Rosemary and Olive Oil Ice Cream

I was looking for a slightly savory ice cream to try to integrate more herbs and to complement the cornmeal cookies I made and so I started looking for different olive oil ice creams — I thought that might make for an interesting combination.  As I sought them out, every recipe I came across had eggs as the base, which I was not excited to include, and so I decided to go out on my own and integrate aspects of the different ice cream flavors into a Rosemary and Olive Oil Ice Cream, continuing to use Jeni’s vanilla ice cream as a base.  When I shared some with my parents, they were a little hesitant, but I think they enjoyed it overall.  The rosemary flavor was definitely strong, yet not overpowering.  I wouldn’t have wanted to assume I was going to be eating a sweet ice cream and then had this flavor hit my palate, but knowing this was the flavor, I am pretty pleased with how it turned out.

Rosemary Olive Oil Ice Cream

Rosemary and Olive Oil Ice Cream

Vanilla Bean Ice Cream:
2 cups whole milk
1 tablespoon plus 1 teaspoon cornstarch
1 ½ ounces cream cheese, softened
1/8 teaspoon fine sea salt
1 ¼ cups heavy cream
2/3 cup sugar
2 tablespoons light corn syrup
4 sprigs of rosemary
1/3 c olive oil


To make the ice cream, mix about 2 tablespoons of the milk with the cornstarch in a small bowl to make a smooth slurry.

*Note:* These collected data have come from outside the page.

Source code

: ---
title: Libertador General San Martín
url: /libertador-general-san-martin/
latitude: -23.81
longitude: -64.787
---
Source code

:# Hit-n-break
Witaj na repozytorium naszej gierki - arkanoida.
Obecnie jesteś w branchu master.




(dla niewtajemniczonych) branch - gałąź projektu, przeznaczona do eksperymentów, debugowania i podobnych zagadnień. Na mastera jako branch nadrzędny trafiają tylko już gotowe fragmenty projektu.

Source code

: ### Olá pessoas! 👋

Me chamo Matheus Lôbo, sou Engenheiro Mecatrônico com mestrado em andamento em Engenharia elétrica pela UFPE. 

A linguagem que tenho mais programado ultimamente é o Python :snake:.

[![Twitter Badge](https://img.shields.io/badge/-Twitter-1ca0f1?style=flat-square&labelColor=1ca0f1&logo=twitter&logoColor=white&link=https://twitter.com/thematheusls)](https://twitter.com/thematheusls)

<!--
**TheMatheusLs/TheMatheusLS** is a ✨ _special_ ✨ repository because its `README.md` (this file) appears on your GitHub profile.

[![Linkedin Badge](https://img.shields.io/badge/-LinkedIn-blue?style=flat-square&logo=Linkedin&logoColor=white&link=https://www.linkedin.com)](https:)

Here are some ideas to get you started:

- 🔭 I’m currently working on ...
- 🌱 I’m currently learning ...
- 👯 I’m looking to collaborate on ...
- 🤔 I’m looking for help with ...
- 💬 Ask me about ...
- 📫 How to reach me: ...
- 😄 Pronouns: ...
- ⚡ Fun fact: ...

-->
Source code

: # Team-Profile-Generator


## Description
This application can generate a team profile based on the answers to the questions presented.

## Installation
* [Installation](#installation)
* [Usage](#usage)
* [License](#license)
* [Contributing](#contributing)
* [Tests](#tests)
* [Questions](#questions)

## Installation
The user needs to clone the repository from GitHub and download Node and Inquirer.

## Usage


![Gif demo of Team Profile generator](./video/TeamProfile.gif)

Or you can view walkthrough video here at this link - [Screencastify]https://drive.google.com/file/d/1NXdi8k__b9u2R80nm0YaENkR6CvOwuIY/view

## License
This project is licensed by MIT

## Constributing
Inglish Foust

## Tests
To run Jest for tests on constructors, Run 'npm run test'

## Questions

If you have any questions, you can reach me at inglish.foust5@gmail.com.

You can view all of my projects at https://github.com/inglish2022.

Whisk the cream cheese and salt in a medium bowl until smooth. Fill a large bowl with ice and water.

Combine the remaining milk, the cream, sugar, corn syrup, and rosemary in a 4-quart saucepan, bring to a rolling boil over medium-high heat, and boil for 4 minutes precisely. Remove from the heat and gradually whisk in the cornstarch slurry. Bring the mixture back to a boil over medium-high heat and cook, stirring with a heatproof spatula, until slightly thickened, about 1 minute. Remove from heat.

Gradually whisk the hot milk mixture into the cream cheese until smooth. Fish out the rosemary sprigs and stir in the olive oil.  Pour the mixture into a 1-gallon Ziploc freezer bag and submerge the sealed bag in the ice bath. Let stand, adding more ice as necessary, until cold, about 30 minutes.

After churning, pack into a storage container. Press a sheet of parchment paper directly against the surface, and seal with an airtight lid. Freeze in the coldest part of your freezer until firm, at least four hours.